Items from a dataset
**********

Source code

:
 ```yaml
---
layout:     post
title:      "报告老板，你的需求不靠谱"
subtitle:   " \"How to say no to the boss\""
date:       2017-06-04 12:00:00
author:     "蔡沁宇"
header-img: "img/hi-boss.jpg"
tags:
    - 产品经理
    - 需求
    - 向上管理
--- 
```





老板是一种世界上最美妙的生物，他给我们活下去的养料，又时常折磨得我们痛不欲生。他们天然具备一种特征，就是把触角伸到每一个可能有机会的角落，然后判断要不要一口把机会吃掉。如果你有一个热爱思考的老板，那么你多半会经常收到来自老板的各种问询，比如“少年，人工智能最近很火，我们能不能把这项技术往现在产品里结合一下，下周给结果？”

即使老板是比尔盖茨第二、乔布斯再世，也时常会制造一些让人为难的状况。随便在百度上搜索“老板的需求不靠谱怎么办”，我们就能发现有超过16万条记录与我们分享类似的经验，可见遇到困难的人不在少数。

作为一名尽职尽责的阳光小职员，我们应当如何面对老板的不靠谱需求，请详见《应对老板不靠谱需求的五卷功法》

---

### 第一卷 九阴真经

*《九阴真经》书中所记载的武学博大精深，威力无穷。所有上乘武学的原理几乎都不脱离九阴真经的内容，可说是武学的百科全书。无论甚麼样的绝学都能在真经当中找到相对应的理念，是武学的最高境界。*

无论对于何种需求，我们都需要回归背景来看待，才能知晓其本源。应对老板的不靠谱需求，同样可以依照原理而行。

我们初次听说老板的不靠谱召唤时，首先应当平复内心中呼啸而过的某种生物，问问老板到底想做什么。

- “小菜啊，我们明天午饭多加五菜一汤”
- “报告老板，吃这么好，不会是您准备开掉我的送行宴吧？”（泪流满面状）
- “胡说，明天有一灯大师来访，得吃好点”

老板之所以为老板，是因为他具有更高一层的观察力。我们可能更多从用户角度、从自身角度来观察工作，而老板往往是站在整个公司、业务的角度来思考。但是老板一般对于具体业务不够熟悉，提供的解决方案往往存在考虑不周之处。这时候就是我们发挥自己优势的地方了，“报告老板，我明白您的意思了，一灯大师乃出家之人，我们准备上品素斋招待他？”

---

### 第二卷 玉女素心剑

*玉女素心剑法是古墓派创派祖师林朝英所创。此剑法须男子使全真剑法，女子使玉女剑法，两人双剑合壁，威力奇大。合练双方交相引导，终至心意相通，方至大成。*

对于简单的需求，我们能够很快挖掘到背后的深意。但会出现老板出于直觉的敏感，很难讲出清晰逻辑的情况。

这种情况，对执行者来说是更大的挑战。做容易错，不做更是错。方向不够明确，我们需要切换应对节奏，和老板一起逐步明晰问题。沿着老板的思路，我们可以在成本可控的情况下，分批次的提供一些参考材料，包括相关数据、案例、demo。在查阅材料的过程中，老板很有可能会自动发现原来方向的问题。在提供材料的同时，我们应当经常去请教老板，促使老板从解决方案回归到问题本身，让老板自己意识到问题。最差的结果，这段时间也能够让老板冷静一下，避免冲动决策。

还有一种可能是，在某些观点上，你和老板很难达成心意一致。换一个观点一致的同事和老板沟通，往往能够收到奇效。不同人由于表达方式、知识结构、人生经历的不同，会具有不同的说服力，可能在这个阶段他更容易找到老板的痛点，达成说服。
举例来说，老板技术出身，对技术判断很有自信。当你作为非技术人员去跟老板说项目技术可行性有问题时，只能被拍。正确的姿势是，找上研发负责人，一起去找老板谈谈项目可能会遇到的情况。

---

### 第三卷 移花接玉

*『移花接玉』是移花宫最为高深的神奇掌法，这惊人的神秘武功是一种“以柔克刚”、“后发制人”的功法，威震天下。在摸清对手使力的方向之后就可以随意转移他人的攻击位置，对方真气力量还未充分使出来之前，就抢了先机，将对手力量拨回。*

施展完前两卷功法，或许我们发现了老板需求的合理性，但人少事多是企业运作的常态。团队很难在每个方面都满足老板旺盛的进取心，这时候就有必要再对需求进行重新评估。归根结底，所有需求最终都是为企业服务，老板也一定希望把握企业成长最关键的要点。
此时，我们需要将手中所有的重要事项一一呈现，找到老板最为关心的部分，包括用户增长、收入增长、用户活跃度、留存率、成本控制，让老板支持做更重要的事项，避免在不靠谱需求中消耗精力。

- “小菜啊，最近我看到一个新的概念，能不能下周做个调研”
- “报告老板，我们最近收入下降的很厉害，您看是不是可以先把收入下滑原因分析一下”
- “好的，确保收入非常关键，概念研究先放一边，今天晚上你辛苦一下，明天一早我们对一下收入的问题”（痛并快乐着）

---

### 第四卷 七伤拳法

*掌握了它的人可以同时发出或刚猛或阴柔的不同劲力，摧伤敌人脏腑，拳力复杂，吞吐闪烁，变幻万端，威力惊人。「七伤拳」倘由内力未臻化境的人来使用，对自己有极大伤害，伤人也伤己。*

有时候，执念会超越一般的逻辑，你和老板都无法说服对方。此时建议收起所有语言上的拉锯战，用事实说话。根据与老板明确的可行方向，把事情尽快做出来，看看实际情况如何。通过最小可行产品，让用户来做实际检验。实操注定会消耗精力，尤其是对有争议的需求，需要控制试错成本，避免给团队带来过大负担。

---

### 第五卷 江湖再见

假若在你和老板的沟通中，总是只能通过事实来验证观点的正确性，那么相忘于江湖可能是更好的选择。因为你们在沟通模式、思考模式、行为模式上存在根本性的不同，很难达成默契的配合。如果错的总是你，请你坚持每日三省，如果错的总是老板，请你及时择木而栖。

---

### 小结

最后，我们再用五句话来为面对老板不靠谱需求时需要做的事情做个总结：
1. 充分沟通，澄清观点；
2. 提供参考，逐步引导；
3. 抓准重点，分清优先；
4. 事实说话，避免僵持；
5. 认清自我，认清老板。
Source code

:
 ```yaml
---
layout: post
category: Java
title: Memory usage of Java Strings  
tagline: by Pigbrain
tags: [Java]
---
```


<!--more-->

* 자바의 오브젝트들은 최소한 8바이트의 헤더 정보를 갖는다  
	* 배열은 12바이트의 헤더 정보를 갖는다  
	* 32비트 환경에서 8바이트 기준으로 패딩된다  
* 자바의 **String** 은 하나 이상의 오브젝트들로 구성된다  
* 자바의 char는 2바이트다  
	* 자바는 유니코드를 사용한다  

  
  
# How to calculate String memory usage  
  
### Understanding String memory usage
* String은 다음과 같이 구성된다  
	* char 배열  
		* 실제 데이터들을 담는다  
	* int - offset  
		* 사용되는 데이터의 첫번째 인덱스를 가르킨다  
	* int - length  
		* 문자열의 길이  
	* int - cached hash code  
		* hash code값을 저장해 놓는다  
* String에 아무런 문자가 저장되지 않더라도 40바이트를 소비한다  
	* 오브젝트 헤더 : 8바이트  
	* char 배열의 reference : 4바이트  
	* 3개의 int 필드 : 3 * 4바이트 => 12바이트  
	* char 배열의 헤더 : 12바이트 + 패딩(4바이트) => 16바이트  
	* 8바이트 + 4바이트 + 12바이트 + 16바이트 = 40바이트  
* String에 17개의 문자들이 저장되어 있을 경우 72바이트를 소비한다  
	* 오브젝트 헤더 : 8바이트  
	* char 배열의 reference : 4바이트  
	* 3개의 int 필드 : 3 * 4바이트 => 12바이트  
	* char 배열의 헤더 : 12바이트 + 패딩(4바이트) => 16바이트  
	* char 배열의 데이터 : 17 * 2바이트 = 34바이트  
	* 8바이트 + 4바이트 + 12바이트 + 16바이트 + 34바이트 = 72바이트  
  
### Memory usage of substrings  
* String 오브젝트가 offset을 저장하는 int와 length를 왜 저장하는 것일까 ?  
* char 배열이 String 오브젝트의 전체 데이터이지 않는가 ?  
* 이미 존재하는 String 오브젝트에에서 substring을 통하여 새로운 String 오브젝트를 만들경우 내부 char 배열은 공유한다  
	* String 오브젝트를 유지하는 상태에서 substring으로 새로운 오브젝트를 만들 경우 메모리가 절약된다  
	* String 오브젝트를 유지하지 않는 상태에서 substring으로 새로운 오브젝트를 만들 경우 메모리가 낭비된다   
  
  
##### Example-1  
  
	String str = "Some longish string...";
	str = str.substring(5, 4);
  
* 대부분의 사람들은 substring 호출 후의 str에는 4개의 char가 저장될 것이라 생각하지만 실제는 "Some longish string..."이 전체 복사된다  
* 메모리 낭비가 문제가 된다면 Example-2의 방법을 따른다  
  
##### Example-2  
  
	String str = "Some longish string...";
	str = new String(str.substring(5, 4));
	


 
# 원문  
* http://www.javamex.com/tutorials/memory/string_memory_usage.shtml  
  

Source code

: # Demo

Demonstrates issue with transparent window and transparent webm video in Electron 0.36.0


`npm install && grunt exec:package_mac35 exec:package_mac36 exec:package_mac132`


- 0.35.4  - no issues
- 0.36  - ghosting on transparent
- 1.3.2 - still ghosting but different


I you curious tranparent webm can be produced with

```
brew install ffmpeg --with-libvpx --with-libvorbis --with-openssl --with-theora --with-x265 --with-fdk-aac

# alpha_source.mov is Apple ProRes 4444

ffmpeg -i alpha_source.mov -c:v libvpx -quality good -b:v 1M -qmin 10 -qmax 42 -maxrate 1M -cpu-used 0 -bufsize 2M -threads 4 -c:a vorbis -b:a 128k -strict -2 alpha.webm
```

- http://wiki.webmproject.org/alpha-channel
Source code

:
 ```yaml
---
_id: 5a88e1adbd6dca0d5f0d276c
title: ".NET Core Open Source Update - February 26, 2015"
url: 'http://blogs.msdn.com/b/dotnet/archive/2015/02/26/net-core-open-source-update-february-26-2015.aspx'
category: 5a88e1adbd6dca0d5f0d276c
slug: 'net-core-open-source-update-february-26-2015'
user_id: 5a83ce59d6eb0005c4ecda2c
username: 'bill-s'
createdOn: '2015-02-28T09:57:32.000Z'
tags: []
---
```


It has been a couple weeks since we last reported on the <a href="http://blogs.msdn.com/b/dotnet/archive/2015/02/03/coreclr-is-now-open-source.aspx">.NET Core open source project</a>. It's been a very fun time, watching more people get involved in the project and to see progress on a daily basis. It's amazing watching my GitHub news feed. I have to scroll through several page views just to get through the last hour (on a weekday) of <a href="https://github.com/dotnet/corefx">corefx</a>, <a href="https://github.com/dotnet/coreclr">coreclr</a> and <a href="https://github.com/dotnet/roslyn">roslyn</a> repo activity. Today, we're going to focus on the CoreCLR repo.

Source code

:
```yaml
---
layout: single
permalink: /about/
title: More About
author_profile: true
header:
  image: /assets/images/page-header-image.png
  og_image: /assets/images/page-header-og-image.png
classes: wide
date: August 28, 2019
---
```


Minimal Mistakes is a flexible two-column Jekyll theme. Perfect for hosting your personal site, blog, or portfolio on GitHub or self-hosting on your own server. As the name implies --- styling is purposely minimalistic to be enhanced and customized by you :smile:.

**********

● The problem:
Work through the data and count each line holding the string "image". Give only that count.

● Response area:
2